I love making fun snacks for get-togethers. Sure, there’s always your standard veggies and hummus – that’s easy-peasey. But I love having an assortment of finger foods that my friends will think are super yummy and even my non-Paleo friends will happily gobble up.
I remember the first time I saw a blooming onion as a kid. It was on TV – an ad for a popular restaurant chain – and I was blown away. (I was an easily impressed child, I guess.) They made an onion look so yummy and BIG. So years later, getting to make a Paleo version of this is tons of fun.
A blooming onion is all about the flavor. I recommend a yellow onion because it has a nice mellow, slightly sweet taste when it is baked. And get a big one! Go big or go home! Same goes for the flavor: it’s big flavor time! Spice it up with paprika, cayenne, and garlic, and then add some savory spices too and you’ve got a flavor bomb (in a good way!) on your hands.
If you like things really spicy, you can always add more cayenne or paprika to the mix, but don’t go overboard, especially if you’re serving this to guests. A little can go a long way. And if you’re wondering why we use both paprika and cayenne (they look the same…), let me explain…while they are both powders of red peppers, they are usually made from different types of red peppers and have slightly different flavors.
Paprika can be a little sweet and has varying degrees of spiciness. So before you decide to add more of these spicy spices, give them a little taste test first.

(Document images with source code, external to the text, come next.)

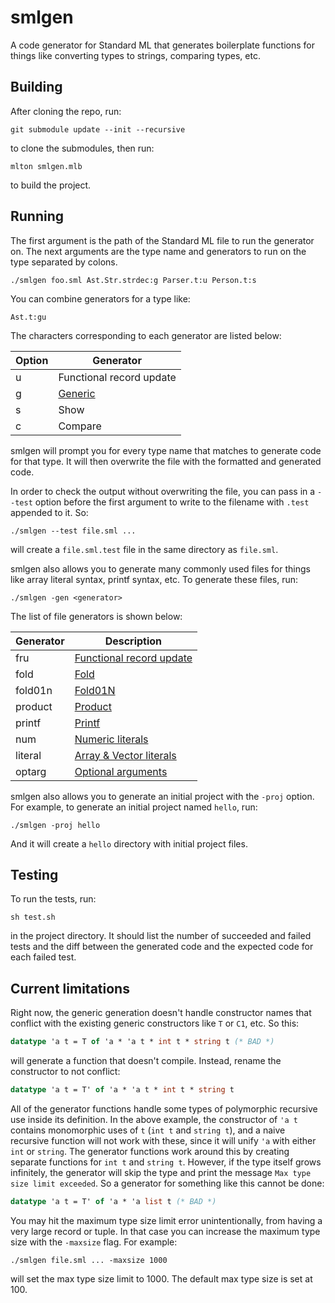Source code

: smlgen
======

A code generator for Standard ML that generates boilerplate functions for
things like converting types to strings, comparing types, etc.

Building
--------

After cloning the repo, run:

```
git submodule update --init --recursive
```

to clone the submodules, then run:

```
mlton smlgen.mlb
```

to build the project.

Running
-------

The first argument is the path of the Standard ML
file to run the generator on. The next arguments are
the type name and generators to run on the type separated by colons.

```
./smlgen foo.sml Ast.Str.strdec:g Parser.t:u Person.t:s
```

You can combine generators for a type like:
```
Ast.t:gu
```

The characters corresponding to each generator are listed below:

| Option |        Generator                                |
|--------|-------------------------------------------------|
|   u    | Functional record update                        |
|   g    | [Generic](https://github.com/DarinM223/generic) |
|   s    | Show                                            |
|   c    | Compare                                         |

smlgen will prompt you for every type name that matches to generate code for that type. It will then overwrite the file with the formatted and generated code.

In order to check the output without overwriting the file, you can pass in a `--test` option before the first argument to write to the filename with `.test` appended to it. So:

```
./smlgen --test file.sml ...
```

will create a `file.sml.test` file in the same directory as `file.sml`.

smlgen also allows you to generate many commonly used files for things like array literal syntax, printf syntax, etc. To generate these files, run:

```
./smlgen -gen <generator>
```

The list of file generators is shown below:

| Generator |             Description                                                 |
|-----------|-------------------------------------------------------------------------|
| fru       | [Functional record update](http://www.mlton.org/FunctionalRecordUpdate) |
| fold      | [Fold](http://www.mlton.org/Fold)                                       |
| fold01n   | [Fold01N](http://www.mlton.org/Fold01N)                                 |
| product   | [Product](http://www.mlton.org/ProductType)                             |
| printf    | [Printf](http://www.mlton.org/Printf)                                   |
| num       | [Numeric literals](http://www.mlton.org/NumericLiteral)                 |
| literal   | [Array & Vector literals](http://www.mlton.org/ArrayLiteral)            |
| optarg    | [Optional arguments](http://www.mlton.org/OptionalArguments)            |

smlgen also allows you to generate an initial project with the `-proj` option. For example, to generate
an initial project named `hello`, run:

```
./smlgen -proj hello
```

And it will create a `hello` directory with initial project files.

Testing
-------

To run the tests, run:

```
sh test.sh
```

in the project directory. It should list the number of succeeded and failed tests and
the diff between the generated code and the expected code for each failed test.

Current limitations
-------------------

Right now, the generic generation doesn't handle constructor names that conflict
with the existing generic constructors like `T` or `C1`, etc. So this:

```sml
datatype 'a t = T of 'a * 'a t * int t * string t (* BAD *)
```

will generate a function that doesn't compile. Instead, rename the constructor
to not conflict:

```sml
datatype 'a t = T' of 'a * 'a t * int t * string t
```

All of the generator functions handle some types of polymorphic recursive use inside its definition. In the above example, the constructor of `'a t` contains monomorphic uses of `t` (`int t` and `string t`), and a naive recursive function will not work with these, since it will unify `'a` with either `int` or `string`.
The generator functions work around this by creating separate functions for `int t` and `string t`.
However, if the type itself grows infinitely, the generator will skip the type
and print the message `Max type size limit exceeded`. So a generator for something like this cannot be done:

```sml
datatype 'a t = T' of 'a * 'a list t (* BAD *)
```

You may hit the maximum type size limit error unintentionally, from having a very large record or tuple.
In that case you can increase the maximum type size with the `-maxsize` flag. For example:

```
./smlgen file.sml ... -maxsize 1000
```

will set the max type size limit to 1000. The default max type size is set at 100.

There are two major differences in this recipe, compared to a traditional blooming onion recipe, and these differences are what make it a specifically Paleo recipe. The first is that a traditional blooming onion recipe will call for wheat flour, which is not a Paleo-friendly food. We find that almond flour works just as well, so that’s our first difference from a traditional recipe.
Secondly, blooming onions are often deep fried and we all know what that means: tons of fat! To cut way down on the fat content, instead of deep-frying, we bake our blooming onion. The result is the same: a soft, savory onion, covered in a crispy, flavorful, coating – but our version is close to nil on the fat counter. Yay!

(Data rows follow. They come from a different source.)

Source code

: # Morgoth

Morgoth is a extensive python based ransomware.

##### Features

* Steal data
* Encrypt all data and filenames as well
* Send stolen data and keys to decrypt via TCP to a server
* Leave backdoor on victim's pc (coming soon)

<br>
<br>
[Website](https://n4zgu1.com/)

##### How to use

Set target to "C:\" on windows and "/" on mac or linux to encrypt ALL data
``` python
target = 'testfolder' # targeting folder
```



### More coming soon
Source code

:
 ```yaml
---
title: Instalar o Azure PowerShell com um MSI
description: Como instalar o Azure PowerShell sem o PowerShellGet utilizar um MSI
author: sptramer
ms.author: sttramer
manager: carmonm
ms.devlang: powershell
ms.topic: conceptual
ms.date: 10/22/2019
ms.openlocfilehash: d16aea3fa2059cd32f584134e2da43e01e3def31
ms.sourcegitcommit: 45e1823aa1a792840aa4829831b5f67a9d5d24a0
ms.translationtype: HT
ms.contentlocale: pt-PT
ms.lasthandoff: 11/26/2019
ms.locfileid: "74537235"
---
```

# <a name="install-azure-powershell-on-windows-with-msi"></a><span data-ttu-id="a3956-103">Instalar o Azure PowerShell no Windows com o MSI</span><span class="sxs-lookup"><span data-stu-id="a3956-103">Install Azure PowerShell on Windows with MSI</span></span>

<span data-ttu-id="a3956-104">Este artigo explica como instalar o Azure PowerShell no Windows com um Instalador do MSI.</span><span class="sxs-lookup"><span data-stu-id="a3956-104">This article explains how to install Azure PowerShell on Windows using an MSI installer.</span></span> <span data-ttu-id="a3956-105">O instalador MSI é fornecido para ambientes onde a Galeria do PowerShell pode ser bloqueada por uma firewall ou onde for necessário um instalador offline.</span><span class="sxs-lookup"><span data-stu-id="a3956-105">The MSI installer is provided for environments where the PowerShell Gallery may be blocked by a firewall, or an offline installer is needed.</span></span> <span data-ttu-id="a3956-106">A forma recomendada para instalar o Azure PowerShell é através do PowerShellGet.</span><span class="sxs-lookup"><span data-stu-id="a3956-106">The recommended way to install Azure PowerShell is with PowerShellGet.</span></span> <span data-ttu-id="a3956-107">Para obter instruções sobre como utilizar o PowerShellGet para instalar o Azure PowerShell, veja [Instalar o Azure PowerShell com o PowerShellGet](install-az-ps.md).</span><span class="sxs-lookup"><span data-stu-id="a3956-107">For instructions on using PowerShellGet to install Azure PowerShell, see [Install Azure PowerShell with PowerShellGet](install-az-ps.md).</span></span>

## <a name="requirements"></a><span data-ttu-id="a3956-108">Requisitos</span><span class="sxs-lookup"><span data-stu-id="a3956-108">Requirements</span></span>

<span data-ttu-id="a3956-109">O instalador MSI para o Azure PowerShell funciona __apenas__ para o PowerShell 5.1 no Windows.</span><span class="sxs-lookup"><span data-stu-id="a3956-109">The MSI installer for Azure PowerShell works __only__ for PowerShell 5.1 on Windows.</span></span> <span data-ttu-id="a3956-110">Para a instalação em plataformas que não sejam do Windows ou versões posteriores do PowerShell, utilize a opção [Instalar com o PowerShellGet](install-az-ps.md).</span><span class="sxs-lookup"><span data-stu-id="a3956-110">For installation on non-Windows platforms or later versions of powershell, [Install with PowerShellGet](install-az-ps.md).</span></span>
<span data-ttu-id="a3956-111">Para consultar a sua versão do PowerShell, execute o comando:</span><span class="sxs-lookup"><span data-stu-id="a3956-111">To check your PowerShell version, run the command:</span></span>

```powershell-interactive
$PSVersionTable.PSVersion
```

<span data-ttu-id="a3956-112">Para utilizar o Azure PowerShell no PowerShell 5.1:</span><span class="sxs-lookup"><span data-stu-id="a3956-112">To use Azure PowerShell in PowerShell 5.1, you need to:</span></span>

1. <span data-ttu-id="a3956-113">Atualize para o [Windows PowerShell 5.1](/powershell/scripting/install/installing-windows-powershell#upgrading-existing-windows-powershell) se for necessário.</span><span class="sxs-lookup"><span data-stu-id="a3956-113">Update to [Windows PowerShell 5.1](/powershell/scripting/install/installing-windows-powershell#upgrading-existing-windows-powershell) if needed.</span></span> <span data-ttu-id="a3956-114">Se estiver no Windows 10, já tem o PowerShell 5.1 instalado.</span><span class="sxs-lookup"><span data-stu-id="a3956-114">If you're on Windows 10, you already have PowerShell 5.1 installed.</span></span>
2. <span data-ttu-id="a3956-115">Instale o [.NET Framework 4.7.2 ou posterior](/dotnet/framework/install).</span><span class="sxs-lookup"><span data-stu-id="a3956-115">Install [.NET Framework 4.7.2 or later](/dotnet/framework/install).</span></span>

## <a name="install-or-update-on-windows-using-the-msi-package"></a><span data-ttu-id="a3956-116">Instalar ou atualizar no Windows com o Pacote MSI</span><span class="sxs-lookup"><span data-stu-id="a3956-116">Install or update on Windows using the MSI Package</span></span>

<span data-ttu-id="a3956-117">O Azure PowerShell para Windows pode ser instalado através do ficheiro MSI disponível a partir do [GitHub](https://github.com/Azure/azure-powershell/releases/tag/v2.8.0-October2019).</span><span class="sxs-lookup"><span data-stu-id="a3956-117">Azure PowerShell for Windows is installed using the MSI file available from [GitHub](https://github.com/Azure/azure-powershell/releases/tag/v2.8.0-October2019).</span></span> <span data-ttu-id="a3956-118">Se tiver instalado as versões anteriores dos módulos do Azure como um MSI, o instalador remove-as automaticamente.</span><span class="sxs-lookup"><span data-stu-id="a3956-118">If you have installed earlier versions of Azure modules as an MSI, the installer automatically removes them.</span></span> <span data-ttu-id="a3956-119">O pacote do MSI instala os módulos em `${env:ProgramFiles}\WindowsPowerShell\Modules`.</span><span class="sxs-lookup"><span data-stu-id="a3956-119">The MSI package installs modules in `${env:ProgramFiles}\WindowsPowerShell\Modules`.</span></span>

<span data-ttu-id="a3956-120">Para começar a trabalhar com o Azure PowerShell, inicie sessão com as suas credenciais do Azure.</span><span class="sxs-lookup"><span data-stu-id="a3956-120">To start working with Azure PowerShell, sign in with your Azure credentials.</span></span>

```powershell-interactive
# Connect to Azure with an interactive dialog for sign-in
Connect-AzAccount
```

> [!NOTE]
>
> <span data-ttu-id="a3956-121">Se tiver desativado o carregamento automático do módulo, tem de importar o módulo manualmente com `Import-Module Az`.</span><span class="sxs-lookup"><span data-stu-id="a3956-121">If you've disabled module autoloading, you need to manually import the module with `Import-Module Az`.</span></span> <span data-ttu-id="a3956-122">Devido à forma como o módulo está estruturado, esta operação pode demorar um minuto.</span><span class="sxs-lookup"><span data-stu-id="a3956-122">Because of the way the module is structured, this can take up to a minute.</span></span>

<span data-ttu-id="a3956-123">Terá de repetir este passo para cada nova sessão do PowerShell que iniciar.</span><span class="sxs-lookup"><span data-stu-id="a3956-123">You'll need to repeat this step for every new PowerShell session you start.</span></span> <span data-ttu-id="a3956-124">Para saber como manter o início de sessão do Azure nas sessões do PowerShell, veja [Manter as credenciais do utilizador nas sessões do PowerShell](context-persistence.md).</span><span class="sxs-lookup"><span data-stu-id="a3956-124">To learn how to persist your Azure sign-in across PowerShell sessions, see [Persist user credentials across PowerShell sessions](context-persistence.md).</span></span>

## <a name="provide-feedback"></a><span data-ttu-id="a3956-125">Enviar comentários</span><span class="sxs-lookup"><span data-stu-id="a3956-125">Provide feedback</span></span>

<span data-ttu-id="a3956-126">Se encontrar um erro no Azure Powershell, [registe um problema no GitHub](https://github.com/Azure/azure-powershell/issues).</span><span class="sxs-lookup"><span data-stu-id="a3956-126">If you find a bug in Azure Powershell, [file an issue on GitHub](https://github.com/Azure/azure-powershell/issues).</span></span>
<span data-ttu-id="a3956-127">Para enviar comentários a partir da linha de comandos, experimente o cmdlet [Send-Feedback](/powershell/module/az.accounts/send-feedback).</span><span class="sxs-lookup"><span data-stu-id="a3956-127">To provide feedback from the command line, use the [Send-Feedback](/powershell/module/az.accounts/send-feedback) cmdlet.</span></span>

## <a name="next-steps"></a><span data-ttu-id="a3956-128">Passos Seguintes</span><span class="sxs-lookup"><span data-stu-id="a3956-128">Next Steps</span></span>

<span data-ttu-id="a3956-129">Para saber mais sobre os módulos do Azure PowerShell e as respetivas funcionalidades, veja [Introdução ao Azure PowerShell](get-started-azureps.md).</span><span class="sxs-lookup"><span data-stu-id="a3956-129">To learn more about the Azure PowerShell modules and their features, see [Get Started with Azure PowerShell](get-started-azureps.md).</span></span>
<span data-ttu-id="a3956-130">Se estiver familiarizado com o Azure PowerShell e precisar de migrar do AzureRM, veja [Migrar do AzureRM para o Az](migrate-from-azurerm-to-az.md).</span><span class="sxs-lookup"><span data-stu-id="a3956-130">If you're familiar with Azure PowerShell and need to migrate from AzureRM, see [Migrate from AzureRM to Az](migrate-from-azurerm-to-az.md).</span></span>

No blooming onion would be complete without a cool, creamy dip on the side. Not to fear! At the bottom of this recipe we’ve included a link to our Paleo ranch dressing recipe. It’s a must-have with your blooming onion.
Like I said, I love sharing my baked blooming onion with friends. Everyone loves foods to dip at gatherings and parties and this is just about the ultimate dippable food. So the next time you’re having friends over – movie night, anyone? – bake up one of these beautiful blooming onions and share the love!
( Make this next: Oven-Baked BBQ Ribs )
- 1 large yellow onion
- ½ cup almond flour
- 2 tsp paprika
- ½ tsp cayenne pepper
- ¼ tsp black pepper
- 1 tsp garlic powder
- ½ tsp dried oregano
- ½ tsp dried thyme
- ¼ tsp salt
- 2 eggs, lightly beaten
- 1 tbsp olive oil
- Preheat oven to 350 F. Line a baking sheet with parchment paper and set aside.
- Cut off the top about 1/2 inch of the onion and peel. Place the onion cut-side down on a cutting board. Starting 1/8 inch from the root, cut the onion into 12-16 vertical wedges. Turn the onion over and use your fingers to gently separate the onion petals.
- In a small bowl combine the almond flour, paprika, cayenne pepper, garlic powder, oregano, thyme, black pepper and salt.
- Dip the onion in beaten eggs and turn it over to make sure every part of the onion is covered.
- Take it out, and coat with almond mixture. Make sure all the layers are covered.
- Place the onion on prepared baking sheet, brush with olive oil and cover with aluminum foil.
- Bake for 30 minutes, then remove the foil and bake for 5-10 minutes more or until the onion is tender and the edges are browned.